La Cité de la musique à Paris accueille à partir de vendredi et jusqu'au 17 janvier l'exposition We Want Miles, qui cerne les multiples facettes de Miles Davis, trompettiste lumineux qui a révolutionné l'art du jazz, des années bop aux années funk.

«We Want Miles (titre d'un de ses albums) résonne comme un appel et un désir», déclare à l'AFP Vincent Bessières, commissaire de l'exposition. «Un appel à redécouvrir la musique de cet artiste, le désir de cerner ce personnage qui est LA grande légende du jazz, charismatique, très ambigu, dont la complexité est liée à une ambition personnelle très forte».

D'emblée le tempo est donné: la première salle plonge le visiteur dans le noir, où est diffusée la voix, caractéristique et brisée, de Miles Davis, avec son image, en train de jouer, projetée en boucle sur des écrans.

La suite est une succession d'espaces, correspondant à autant de périodes de Miles Davis, qui a changé plusieurs fois la face du jazz, joué avec des centaines de musiciens, de Charlie Parker à Marcus Miller, s'est entouré des plus grands arrangeurs (Gil Evans).

Les quelque 500 pièces exposées (photos, films, dessins, peintures de Jean-Michel Basquiat et de Miles Davis, partitions manuscrites, pochettes de disques, instruments, etc.) sont là pour illustrer et servir la musique, au centre de l'exposition.

«Ces objets sont des éléments d'explication et de contextualisation de sa musique», insiste Vincent Bessières.

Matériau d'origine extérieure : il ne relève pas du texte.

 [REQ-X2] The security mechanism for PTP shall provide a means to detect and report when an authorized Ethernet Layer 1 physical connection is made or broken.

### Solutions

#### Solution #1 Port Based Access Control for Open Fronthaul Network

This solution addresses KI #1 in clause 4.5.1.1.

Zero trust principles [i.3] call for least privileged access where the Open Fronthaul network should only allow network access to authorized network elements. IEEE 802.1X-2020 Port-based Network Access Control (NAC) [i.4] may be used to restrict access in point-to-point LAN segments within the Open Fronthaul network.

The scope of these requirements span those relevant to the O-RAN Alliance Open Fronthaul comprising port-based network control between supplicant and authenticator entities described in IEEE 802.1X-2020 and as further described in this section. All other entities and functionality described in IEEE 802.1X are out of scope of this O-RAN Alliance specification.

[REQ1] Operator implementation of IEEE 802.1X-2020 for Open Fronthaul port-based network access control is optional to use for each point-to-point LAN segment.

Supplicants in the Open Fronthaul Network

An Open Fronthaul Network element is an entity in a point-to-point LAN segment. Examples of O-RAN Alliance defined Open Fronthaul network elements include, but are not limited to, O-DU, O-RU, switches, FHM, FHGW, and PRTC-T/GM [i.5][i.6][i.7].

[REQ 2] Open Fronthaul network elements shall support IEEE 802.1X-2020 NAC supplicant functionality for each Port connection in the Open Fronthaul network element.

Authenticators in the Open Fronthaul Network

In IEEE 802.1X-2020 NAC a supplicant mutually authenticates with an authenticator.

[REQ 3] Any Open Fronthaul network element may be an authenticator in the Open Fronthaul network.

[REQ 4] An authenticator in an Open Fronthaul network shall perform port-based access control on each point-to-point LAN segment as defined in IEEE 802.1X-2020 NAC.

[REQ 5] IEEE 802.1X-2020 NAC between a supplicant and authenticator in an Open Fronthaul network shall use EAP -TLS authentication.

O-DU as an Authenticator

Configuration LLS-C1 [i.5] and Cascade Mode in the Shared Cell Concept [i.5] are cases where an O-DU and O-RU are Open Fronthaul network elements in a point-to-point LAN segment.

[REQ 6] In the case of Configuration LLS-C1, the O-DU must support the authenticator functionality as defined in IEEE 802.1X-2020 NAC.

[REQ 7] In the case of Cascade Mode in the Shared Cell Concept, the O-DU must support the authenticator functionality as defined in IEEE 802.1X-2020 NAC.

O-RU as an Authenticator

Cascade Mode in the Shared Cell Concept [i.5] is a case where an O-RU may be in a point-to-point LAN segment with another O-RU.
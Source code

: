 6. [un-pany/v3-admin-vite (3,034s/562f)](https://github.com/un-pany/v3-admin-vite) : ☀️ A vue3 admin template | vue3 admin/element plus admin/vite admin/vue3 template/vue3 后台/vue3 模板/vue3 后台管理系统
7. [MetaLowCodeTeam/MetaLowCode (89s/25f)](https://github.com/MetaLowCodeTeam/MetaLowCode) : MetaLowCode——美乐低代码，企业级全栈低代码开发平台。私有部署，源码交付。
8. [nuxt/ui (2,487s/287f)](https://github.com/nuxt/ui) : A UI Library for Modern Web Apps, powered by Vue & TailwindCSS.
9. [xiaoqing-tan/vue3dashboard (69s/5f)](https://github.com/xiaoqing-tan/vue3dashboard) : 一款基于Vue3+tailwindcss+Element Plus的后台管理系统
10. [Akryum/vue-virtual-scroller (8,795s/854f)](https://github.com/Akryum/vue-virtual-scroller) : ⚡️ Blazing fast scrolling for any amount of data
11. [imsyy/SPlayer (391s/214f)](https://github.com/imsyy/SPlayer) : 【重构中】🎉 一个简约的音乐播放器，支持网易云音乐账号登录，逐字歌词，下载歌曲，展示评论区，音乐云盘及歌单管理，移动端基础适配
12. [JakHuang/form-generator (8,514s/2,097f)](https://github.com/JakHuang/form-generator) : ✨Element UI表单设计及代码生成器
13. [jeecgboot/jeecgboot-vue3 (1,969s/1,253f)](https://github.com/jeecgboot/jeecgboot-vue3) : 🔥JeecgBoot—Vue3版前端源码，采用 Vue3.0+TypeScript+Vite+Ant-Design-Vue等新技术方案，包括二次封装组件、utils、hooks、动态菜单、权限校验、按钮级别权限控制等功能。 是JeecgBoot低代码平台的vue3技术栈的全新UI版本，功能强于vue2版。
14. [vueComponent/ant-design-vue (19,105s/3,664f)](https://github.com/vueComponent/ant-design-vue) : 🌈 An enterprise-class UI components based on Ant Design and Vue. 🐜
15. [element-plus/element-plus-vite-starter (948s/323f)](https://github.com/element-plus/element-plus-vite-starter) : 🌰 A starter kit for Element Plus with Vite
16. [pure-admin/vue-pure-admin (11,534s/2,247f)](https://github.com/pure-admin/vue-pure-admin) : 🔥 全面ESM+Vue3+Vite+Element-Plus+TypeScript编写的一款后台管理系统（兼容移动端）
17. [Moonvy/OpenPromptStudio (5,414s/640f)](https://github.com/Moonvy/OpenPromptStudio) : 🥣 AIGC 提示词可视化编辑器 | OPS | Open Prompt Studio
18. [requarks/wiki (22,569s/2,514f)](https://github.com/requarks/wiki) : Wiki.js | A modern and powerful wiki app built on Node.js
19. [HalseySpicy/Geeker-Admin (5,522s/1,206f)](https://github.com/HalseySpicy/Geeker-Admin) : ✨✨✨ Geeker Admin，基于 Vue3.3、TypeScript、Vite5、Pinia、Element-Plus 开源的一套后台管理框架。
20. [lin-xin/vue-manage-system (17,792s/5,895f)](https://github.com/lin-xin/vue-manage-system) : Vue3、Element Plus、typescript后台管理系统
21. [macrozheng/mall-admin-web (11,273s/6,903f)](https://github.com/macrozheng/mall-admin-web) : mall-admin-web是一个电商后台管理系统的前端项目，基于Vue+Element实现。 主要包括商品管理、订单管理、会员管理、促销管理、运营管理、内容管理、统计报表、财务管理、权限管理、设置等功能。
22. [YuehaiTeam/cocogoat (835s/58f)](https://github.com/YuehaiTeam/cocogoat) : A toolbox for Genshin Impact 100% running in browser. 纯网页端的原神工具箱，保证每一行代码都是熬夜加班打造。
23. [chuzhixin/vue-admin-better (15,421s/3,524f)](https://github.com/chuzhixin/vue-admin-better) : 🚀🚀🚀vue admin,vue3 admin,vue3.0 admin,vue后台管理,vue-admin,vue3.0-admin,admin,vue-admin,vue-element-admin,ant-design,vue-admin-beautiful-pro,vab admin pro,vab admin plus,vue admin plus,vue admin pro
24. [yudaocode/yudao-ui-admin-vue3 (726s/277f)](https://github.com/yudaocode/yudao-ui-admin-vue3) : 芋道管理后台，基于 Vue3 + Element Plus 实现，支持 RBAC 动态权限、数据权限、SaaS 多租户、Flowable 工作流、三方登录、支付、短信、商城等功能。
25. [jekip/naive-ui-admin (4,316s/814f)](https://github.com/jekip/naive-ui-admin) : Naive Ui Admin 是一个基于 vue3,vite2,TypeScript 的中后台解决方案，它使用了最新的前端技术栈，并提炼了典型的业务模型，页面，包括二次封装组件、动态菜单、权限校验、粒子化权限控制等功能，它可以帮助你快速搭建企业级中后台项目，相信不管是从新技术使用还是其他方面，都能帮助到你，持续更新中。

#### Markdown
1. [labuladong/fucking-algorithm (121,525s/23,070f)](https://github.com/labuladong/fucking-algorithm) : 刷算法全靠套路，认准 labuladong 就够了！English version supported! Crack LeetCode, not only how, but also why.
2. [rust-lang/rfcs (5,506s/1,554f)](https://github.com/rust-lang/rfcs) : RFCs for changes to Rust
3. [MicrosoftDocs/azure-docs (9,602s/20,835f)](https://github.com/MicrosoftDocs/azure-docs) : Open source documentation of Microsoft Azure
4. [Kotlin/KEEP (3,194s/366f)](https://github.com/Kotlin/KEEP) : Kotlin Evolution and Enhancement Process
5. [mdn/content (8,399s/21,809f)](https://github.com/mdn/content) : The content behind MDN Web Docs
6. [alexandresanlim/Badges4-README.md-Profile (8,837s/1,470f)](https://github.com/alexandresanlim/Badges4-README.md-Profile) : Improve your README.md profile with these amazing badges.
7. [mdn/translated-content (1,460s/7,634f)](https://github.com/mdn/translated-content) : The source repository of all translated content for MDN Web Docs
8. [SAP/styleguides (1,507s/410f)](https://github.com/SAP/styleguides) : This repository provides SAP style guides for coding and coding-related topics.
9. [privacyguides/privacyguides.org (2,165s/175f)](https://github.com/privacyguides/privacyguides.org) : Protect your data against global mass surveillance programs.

Ainsi, les photos projetées sur écran géant dans chaque espace doivent susciter l'envie d'écouter les musiques correspondantes dans des salons, appelés sourdines en référence aux sourdines que Miles utilisa.

Le rez-de-chaussée, tout en bleu-nuit, est consacré au Miles acoustique, de l'arrivée à New York en 1944 jusqu'à 1967, une période marquée par l'enregistrement de Kind of Blue en 1959, disque le plus vendu de l'histoire du jazz.

Au sous-sol, place au Miles électrique et psychédélique. En 1968, alors que le jazz subit de plein fouet la déferlante rock, le musicien trouve une troisième voix, celle du jazz électrifié, dont In a Silent Way est l'oeuvre fondatrice.

Jusqu'en 1974, avant son retrait pour raisons de santé, il élabore une musique abstraite, entre jazz, rock, funk, lors de jam sessions mémorables. Les tenues éclatantes, les lunettes teintées panoramiques, les pantalons «pattes d'eph», remplacent les costumes en flanelle des années cool.

L'espace consacré à ces années où Miles Davis est un symbole du réveil de la conscience noire, est décorée des peintures psychédéliques de Marti Karwein ou des dessins colorés de Corky McCoy, qui caricature la black attitude des ghettos.

Un couloir sombre, signifiant la longue disparition de Miles Davis, débouche sur la dernière salle, celle des années 80 où le «sphinx» renaissant met en scène sa propre légende et devient la première pop star planétaire du jazz en s'orientant de plus en plus vers l'électro-funk et la pop.

We Want Miles évoque aussi le lien particulier entre le trompettiste et Paris: le premier concert à la Salle Pleyel et la fulgurante histoire d'amour avec Juliette Gréco en 1949, l'enregistrement en une nuit de 1957 de la musique du film Ascenseur pour l'échafaud...

Vient enfin une sorte de mémorial où est projeté le concert du 4 juillet 1991 sur le parvis de la Grande halle de la Villette, juste à côté de la Cité de la musique, quelques semaines avant sa disparition.